● What this task involves:
Below are some records; find each line that carries the word "include" and copy it.

Items listed in a dataset
- - -
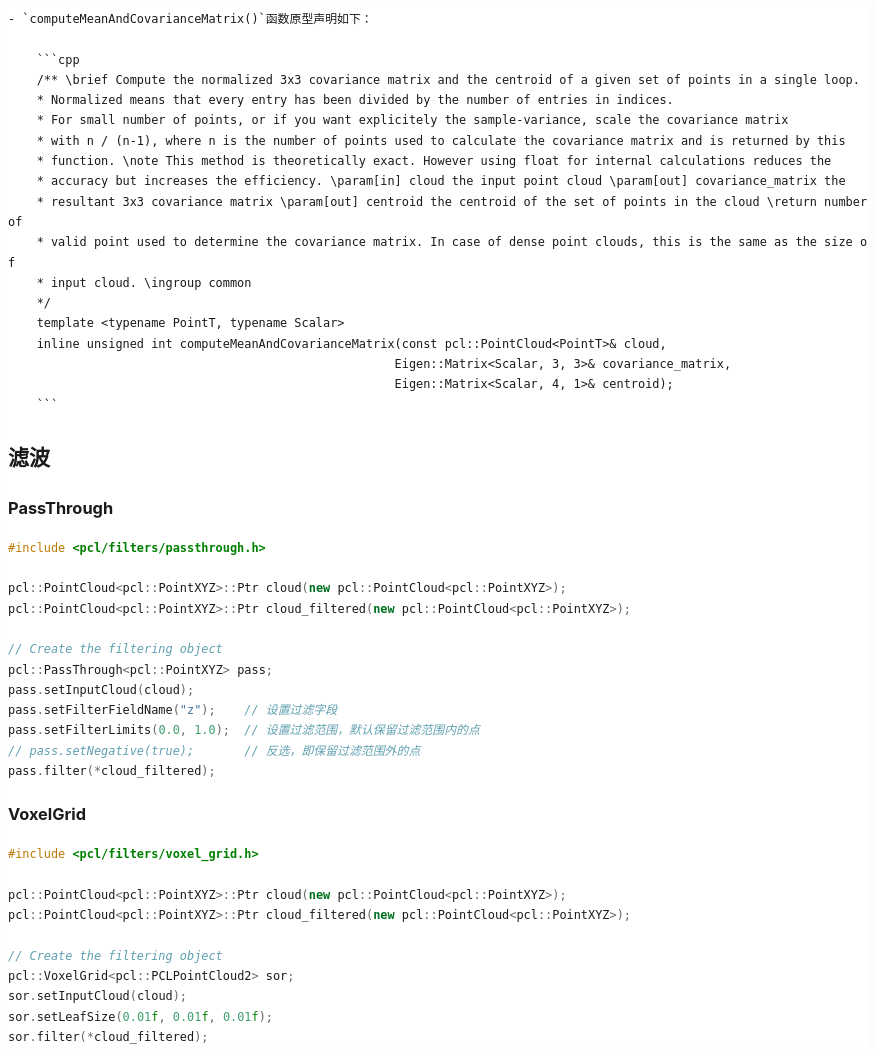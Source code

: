     - `computeMeanAndCovarianceMatrix()`函数原型声明如下：

        ```cpp
        /** \brief Compute the normalized 3x3 covariance matrix and the centroid of a given set of points in a single loop.
        * Normalized means that every entry has been divided by the number of entries in indices.
        * For small number of points, or if you want explicitely the sample-variance, scale the covariance matrix
        * with n / (n-1), where n is the number of points used to calculate the covariance matrix and is returned by this
        * function. \note This method is theoretically exact. However using float for internal calculations reduces the
        * accuracy but increases the efficiency. \param[in] cloud the input point cloud \param[out] covariance_matrix the
        * resultant 3x3 covariance matrix \param[out] centroid the centroid of the set of points in the cloud \return number of
        * valid point used to determine the covariance matrix. In case of dense point clouds, this is the same as the size of
        * input cloud. \ingroup common
        */
        template <typename PointT, typename Scalar>
        inline unsigned int computeMeanAndCovarianceMatrix(const pcl::PointCloud<PointT>& cloud,
                                                          Eigen::Matrix<Scalar, 3, 3>& covariance_matrix,
                                                          Eigen::Matrix<Scalar, 4, 1>& centroid);
        ```

## 滤波

### PassThrough

```cpp
#include <pcl/filters/passthrough.h>

pcl::PointCloud<pcl::PointXYZ>::Ptr cloud(new pcl::PointCloud<pcl::PointXYZ>);
pcl::PointCloud<pcl::PointXYZ>::Ptr cloud_filtered(new pcl::PointCloud<pcl::PointXYZ>);

// Create the filtering object
pcl::PassThrough<pcl::PointXYZ> pass;
pass.setInputCloud(cloud);
pass.setFilterFieldName("z");    // 设置过滤字段
pass.setFilterLimits(0.0, 1.0);  // 设置过滤范围，默认保留过滤范围内的点
// pass.setNegative(true);       // 反选，即保留过滤范围外的点
pass.filter(*cloud_filtered);
```

### VoxelGrid

```cpp
#include <pcl/filters/voxel_grid.h>

pcl::PointCloud<pcl::PointXYZ>::Ptr cloud(new pcl::PointCloud<pcl::PointXYZ>);
pcl::PointCloud<pcl::PointXYZ>::Ptr cloud_filtered(new pcl::PointCloud<pcl::PointXYZ>);

// Create the filtering object
pcl::VoxelGrid<pcl::PCLPointCloud2> sor;
sor.setInputCloud(cloud);
sor.setLeafSize(0.01f, 0.01f, 0.01f);
sor.filter(*cloud_filtered);
```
- - -
● Task solution:
#include <pcl/filters/passthrough.h>
#include <pcl/filters/voxel_grid.h>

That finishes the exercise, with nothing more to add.